Working data:
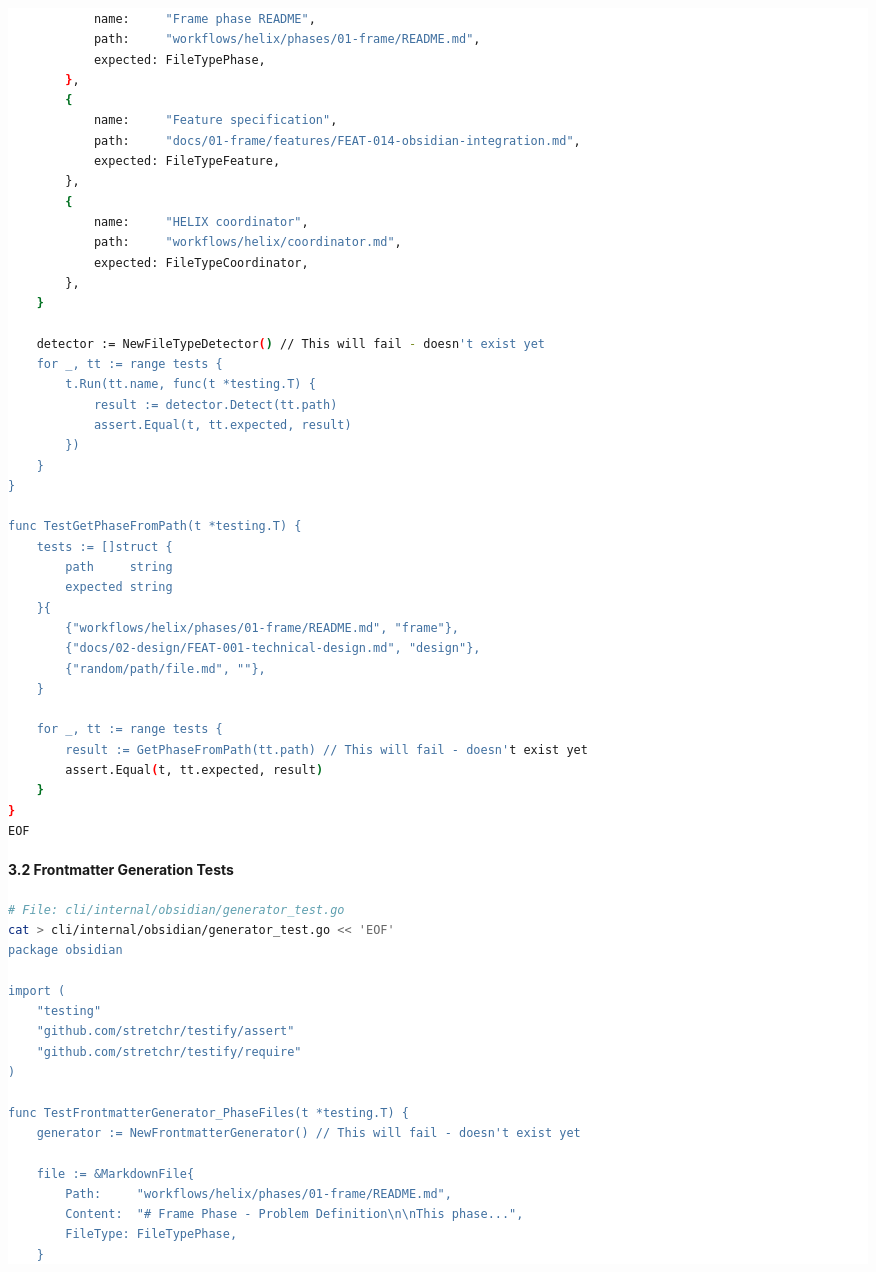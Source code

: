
 ```bash
            name:     "Frame phase README",
            path:     "workflows/helix/phases/01-frame/README.md",
            expected: FileTypePhase,
        },
        {
            name:     "Feature specification",
            path:     "docs/01-frame/features/FEAT-014-obsidian-integration.md",
            expected: FileTypeFeature,
        },
        {
            name:     "HELIX coordinator",
            path:     "workflows/helix/coordinator.md",
            expected: FileTypeCoordinator,
        },
    }

    detector := NewFileTypeDetector() // This will fail - doesn't exist yet
    for _, tt := range tests {
        t.Run(tt.name, func(t *testing.T) {
            result := detector.Detect(tt.path)
            assert.Equal(t, tt.expected, result)
        })
    }
}

func TestGetPhaseFromPath(t *testing.T) {
    tests := []struct {
        path     string
        expected string
    }{
        {"workflows/helix/phases/01-frame/README.md", "frame"},
        {"docs/02-design/FEAT-001-technical-design.md", "design"},
        {"random/path/file.md", ""},
    }

    for _, tt := range tests {
        result := GetPhaseFromPath(tt.path) // This will fail - doesn't exist yet
        assert.Equal(t, tt.expected, result)
    }
}
EOF
```

#### 3.2 Frontmatter Generation Tests

```bash
# File: cli/internal/obsidian/generator_test.go
cat > cli/internal/obsidian/generator_test.go << 'EOF'
package obsidian

import (
    "testing"
    "github.com/stretchr/testify/assert"
    "github.com/stretchr/testify/require"
)

func TestFrontmatterGenerator_PhaseFiles(t *testing.T) {
    generator := NewFrontmatterGenerator() // This will fail - doesn't exist yet

    file := &MarkdownFile{
        Path:     "workflows/helix/phases/01-frame/README.md",
        Content:  "# Frame Phase - Problem Definition\n\nThis phase...",
        FileType: FileTypePhase,
    }
```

Task goal:
Repeat the material exactly and drop each image.

Answer space:
Source code

:
 ```bash
            name:     "Frame phase README",
            path:     "workflows/helix/phases/01-frame/README.md",
            expected: FileTypePhase,
        },
        {
            name:     "Feature specification",
            path:     "docs/01-frame/features/FEAT-014-obsidian-integration.md",
            expected: FileTypeFeature,
        },
        {
            name:     "HELIX coordinator",
            path:     "workflows/helix/coordinator.md",
            expected: FileTypeCoordinator,
        },
    }

    detector := NewFileTypeDetector() // This will fail - doesn't exist yet
    for _, tt := range tests {
        t.Run(tt.name, func(t *testing.T) {
            result := detector.Detect(tt.path)
            assert.Equal(t, tt.expected, result)
        })
    }
}

func TestGetPhaseFromPath(t *testing.T) {
    tests := []struct {
        path     string
        expected string
    }{
        {"workflows/helix/phases/01-frame/README.md", "frame"},
        {"docs/02-design/FEAT-001-technical-design.md", "design"},
        {"random/path/file.md", ""},
    }

    for _, tt := range tests {
        result := GetPhaseFromPath(tt.path) // This will fail - doesn't exist yet
        assert.Equal(t, tt.expected, result)
    }
}
EOF
```

#### 3.2 Frontmatter Generation Tests

```bash
# File: cli/internal/obsidian/generator_test.go
cat > cli/internal/obsidian/generator_test.go << 'EOF'
package obsidian

import (
    "testing"
    "github.com/stretchr/testify/assert"
    "github.com/stretchr/testify/require"
)

func TestFrontmatterGenerator_PhaseFiles(t *testing.T) {
    generator := NewFrontmatterGenerator() // This will fail - doesn't exist yet

    file := &MarkdownFile{
        Path:     "workflows/helix/phases/01-frame/README.md",
        Content:  "# Frame Phase - Problem Definition\n\nThis phase...",
        FileType: FileTypePhase,
    }
```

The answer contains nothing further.